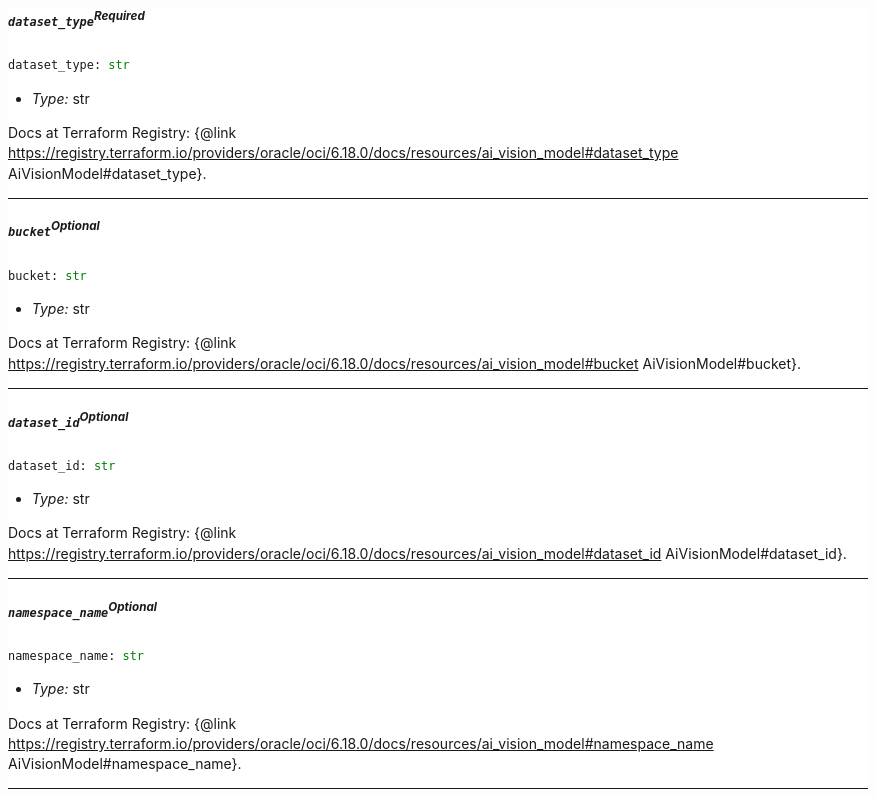 
##### `dataset_type`<sup>Required</sup> <a name="dataset_type" id="rhizo-co-terraform-provider-oci.aiVisionModel.AiVisionModelTestingDataset.property.datasetType"></a>

```python
dataset_type: str
```

- *Type:* str

Docs at Terraform Registry: {@link https://registry.terraform.io/providers/oracle/oci/6.18.0/docs/resources/ai_vision_model#dataset_type AiVisionModel#dataset_type}.

---

##### `bucket`<sup>Optional</sup> <a name="bucket" id="rhizo-co-terraform-provider-oci.aiVisionModel.AiVisionModelTestingDataset.property.bucket"></a>

```python
bucket: str
```

- *Type:* str

Docs at Terraform Registry: {@link https://registry.terraform.io/providers/oracle/oci/6.18.0/docs/resources/ai_vision_model#bucket AiVisionModel#bucket}.

---

##### `dataset_id`<sup>Optional</sup> <a name="dataset_id" id="rhizo-co-terraform-provider-oci.aiVisionModel.AiVisionModelTestingDataset.property.datasetId"></a>

```python
dataset_id: str
```

- *Type:* str

Docs at Terraform Registry: {@link https://registry.terraform.io/providers/oracle/oci/6.18.0/docs/resources/ai_vision_model#dataset_id AiVisionModel#dataset_id}.

---

##### `namespace_name`<sup>Optional</sup> <a name="namespace_name" id="rhizo-co-terraform-provider-oci.aiVisionModel.AiVisionModelTestingDataset.property.namespaceName"></a>

```python
namespace_name: str
```

- *Type:* str

Docs at Terraform Registry: {@link https://registry.terraform.io/providers/oracle/oci/6.18.0/docs/resources/ai_vision_model#namespace_name AiVisionModel#namespace_name}.

---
+---+
» **EXERCISE INSTRUCTIONS**: Take each line above that contains "docs" and copy it out.

» **YOUR SOLUTION**:
Docs at Terraform Registry: {@link https://registry.terraform.io/providers/oracle/oci/6.18.0/docs/resources/ai_vision_model#dataset_type AiVisionModel#dataset_type}.
Docs at Terraform Registry: {@link https://registry.terraform.io/providers/oracle/oci/6.18.0/docs/resources/ai_vision_model#bucket AiVisionModel#bucket}.
Docs at Terraform Registry: {@link https://registry.terraform.io/providers/oracle/oci/6.18.0/docs/resources/ai_vision_model#dataset_id AiVisionModel#dataset_id}.
Docs at Terraform Registry: {@link https://registry.terraform.io/providers/oracle/oci/6.18.0/docs/resources/ai_vision_model#namespace_name AiVisionModel#namespace_name}.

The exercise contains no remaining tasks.